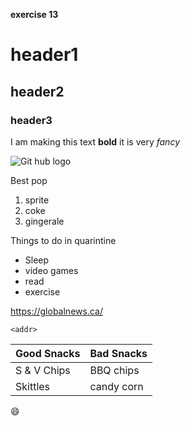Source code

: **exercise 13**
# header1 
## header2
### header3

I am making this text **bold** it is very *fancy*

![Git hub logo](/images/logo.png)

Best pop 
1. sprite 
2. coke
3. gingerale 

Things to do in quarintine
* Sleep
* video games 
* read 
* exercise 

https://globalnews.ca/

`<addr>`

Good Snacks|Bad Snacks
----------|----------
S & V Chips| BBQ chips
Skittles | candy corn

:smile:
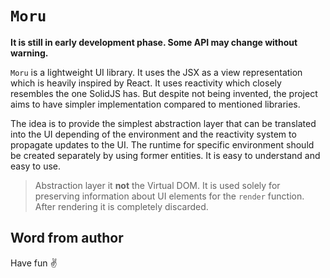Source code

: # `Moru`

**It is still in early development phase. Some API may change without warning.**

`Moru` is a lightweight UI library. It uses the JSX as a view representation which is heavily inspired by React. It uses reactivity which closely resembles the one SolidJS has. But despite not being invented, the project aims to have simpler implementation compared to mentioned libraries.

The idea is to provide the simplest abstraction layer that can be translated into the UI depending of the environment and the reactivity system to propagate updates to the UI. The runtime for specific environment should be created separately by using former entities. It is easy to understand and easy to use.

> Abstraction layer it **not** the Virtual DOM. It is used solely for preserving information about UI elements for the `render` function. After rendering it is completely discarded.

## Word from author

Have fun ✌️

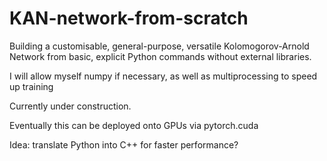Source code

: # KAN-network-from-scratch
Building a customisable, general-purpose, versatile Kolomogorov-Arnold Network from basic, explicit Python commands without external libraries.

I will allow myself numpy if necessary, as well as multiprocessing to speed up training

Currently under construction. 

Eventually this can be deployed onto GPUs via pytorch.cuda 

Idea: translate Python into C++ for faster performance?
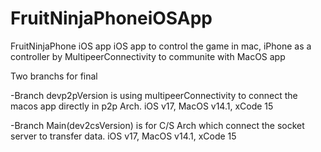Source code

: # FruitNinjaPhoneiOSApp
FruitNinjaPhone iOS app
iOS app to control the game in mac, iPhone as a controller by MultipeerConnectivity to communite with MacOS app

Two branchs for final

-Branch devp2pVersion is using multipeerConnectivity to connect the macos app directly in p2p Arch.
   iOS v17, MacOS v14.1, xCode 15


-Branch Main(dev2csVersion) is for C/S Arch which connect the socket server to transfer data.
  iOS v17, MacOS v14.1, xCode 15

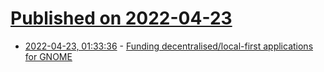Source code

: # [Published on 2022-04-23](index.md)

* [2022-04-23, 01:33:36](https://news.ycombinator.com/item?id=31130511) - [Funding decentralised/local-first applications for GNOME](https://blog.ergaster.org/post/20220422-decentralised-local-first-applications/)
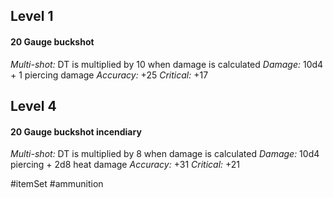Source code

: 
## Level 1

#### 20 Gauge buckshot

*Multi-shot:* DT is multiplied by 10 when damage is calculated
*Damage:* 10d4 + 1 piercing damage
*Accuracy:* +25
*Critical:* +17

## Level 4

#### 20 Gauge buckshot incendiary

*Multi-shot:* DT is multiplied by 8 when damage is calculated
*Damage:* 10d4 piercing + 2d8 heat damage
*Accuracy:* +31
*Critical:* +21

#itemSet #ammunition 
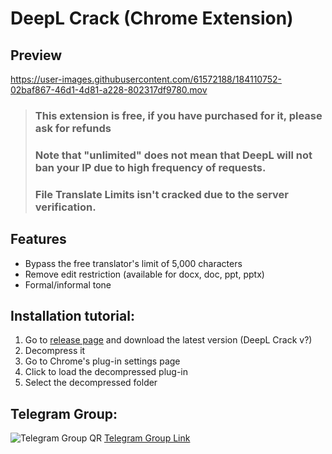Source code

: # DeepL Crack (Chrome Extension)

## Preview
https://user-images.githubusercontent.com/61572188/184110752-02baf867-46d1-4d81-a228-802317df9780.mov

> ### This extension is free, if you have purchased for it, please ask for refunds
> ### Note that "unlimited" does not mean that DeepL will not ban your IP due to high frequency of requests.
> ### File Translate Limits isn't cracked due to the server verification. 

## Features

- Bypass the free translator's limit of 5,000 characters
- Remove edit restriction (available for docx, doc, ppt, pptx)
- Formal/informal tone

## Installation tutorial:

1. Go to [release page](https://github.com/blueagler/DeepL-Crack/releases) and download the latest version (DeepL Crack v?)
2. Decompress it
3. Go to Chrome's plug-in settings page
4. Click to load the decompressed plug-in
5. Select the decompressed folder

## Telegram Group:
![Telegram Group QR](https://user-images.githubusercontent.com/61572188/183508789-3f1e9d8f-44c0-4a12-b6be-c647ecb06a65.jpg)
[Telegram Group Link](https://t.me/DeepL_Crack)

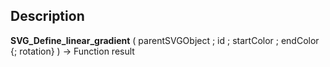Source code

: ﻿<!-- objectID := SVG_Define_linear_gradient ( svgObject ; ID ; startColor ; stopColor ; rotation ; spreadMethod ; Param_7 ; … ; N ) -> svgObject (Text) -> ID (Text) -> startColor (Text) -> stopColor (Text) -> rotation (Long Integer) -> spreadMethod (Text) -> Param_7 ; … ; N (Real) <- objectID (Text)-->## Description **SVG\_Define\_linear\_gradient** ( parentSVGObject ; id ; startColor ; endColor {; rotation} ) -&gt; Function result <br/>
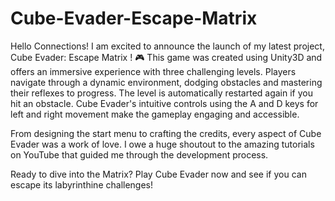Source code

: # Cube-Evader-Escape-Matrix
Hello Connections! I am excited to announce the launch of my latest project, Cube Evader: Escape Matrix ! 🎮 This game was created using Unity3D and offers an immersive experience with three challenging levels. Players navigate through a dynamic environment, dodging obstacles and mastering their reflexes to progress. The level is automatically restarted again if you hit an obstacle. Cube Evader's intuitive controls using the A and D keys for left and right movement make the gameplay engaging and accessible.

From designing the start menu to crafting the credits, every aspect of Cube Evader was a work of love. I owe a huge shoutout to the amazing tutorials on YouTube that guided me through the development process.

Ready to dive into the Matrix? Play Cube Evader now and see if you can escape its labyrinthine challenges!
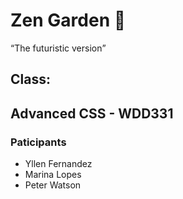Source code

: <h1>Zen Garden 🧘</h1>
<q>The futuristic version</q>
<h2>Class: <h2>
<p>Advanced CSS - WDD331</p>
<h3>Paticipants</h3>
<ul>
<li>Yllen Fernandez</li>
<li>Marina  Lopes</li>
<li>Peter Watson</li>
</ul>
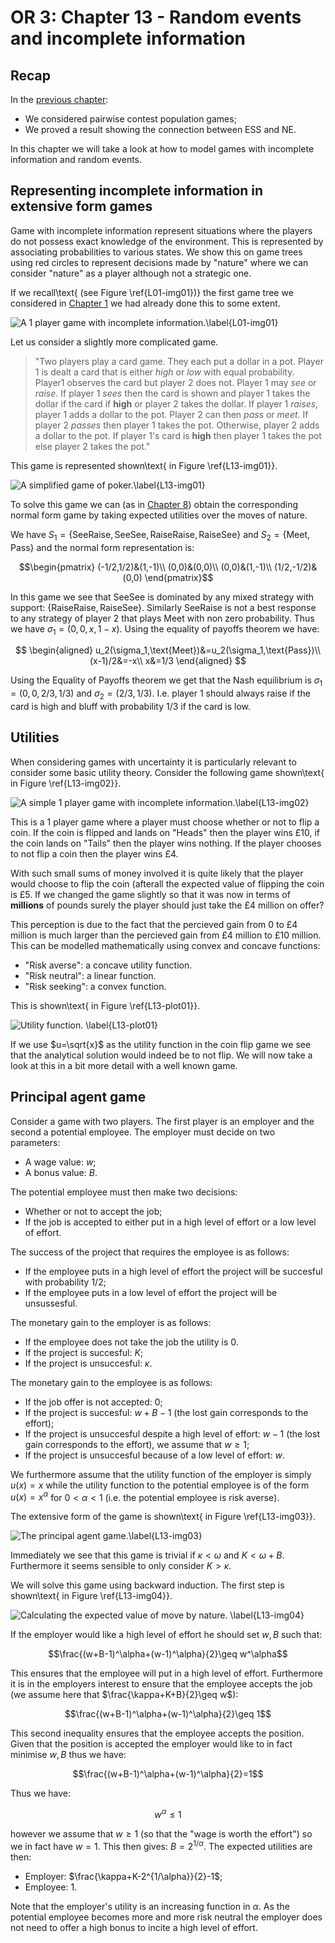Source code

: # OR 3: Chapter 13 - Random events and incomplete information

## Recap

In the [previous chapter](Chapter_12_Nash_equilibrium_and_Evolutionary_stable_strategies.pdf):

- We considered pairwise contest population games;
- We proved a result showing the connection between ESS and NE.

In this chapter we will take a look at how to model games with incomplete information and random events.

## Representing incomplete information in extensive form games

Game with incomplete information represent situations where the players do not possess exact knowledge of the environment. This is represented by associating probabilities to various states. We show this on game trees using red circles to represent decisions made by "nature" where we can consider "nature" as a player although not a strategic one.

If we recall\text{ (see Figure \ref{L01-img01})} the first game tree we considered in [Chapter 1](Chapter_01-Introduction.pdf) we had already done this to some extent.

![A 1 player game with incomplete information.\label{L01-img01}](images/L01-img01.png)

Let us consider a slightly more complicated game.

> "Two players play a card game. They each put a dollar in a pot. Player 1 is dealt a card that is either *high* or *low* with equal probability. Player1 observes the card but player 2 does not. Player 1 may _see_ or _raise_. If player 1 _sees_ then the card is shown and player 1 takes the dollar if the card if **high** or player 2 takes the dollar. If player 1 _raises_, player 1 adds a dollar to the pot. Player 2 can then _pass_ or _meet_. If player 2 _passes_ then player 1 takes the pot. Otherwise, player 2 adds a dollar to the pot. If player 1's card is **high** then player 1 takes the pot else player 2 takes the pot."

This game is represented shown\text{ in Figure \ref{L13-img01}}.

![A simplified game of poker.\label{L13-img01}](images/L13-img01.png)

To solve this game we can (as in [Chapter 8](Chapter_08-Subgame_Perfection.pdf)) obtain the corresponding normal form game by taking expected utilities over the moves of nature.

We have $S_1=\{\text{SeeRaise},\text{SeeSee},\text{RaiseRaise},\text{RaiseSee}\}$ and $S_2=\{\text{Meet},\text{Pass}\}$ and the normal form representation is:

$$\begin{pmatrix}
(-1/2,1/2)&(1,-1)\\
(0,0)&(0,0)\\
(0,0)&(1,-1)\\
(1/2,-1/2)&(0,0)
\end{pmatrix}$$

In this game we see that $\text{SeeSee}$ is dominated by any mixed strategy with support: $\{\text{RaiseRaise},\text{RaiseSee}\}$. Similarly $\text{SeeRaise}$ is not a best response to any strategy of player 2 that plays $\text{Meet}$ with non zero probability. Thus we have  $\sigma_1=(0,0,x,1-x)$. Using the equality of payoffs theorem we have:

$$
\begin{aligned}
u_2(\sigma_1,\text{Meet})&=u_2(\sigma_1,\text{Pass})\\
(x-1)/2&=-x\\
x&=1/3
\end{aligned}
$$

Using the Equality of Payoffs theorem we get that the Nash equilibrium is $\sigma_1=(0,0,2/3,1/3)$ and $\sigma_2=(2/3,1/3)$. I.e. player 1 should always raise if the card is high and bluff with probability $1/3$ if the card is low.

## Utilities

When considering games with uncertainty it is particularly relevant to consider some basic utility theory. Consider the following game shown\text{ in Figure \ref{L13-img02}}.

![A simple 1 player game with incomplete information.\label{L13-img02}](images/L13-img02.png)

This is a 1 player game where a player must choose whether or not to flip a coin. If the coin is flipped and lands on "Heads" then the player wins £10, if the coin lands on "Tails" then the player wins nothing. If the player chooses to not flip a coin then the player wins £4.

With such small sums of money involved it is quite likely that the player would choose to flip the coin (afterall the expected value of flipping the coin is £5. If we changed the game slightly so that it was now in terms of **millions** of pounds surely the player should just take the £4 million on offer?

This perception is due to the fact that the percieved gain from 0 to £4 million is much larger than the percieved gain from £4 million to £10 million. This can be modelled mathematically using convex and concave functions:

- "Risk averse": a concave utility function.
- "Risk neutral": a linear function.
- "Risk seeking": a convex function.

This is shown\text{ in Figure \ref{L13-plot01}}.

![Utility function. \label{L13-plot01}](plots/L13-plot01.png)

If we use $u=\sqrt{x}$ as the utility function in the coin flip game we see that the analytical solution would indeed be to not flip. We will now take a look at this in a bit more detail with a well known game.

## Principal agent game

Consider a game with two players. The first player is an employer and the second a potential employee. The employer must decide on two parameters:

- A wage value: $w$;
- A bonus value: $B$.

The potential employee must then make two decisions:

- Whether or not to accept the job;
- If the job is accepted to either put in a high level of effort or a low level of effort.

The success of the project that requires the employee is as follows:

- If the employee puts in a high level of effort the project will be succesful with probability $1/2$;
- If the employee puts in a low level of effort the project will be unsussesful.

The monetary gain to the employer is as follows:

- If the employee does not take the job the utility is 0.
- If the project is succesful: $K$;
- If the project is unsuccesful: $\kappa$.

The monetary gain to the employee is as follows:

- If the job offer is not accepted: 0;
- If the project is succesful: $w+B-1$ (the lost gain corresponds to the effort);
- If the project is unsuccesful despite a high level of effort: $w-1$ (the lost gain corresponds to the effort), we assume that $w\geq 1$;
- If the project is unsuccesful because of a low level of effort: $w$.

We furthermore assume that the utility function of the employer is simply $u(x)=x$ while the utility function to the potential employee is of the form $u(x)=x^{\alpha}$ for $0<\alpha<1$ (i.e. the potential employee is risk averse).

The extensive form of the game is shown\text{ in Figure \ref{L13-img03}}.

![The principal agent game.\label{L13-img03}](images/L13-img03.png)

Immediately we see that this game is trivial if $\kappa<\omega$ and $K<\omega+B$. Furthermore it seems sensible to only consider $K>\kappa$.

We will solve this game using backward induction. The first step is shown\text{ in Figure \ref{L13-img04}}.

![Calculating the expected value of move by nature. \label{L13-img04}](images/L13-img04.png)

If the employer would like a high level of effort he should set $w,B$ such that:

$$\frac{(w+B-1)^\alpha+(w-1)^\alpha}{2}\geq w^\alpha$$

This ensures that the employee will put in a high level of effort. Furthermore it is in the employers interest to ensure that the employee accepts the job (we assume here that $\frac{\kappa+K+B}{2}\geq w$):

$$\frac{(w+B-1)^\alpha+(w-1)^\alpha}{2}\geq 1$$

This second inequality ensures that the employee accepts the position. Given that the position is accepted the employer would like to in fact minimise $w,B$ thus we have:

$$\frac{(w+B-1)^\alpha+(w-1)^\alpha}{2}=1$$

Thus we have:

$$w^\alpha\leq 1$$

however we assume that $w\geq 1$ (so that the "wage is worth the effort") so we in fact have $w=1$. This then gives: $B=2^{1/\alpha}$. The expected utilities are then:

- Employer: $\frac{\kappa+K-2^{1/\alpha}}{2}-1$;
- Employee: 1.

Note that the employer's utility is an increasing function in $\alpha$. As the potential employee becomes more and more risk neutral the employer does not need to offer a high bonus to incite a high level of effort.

======

• **WORK TO COMPLETE**:
In the data above, which lines lie between the line with "FruitNinjaPhone iOS app" and the line with "-Branch Main(dev2csVersion) is", inclusive? Print those lines exactly and nothing else.

• **RESULT OF THIS TASK**:
FruitNinjaPhone iOS app
iOS app to control the game in mac, iPhone as a controller by MultipeerConnectivity to communite with MacOS app

Two branchs for final

-Branch devp2pVersion is using multipeerConnectivity to connect the macos app directly in p2p Arch.
   iOS v17, MacOS v14.1, xCode 15


-Branch Main(dev2csVersion) is for C/S Arch which connect the socket server to transfer data.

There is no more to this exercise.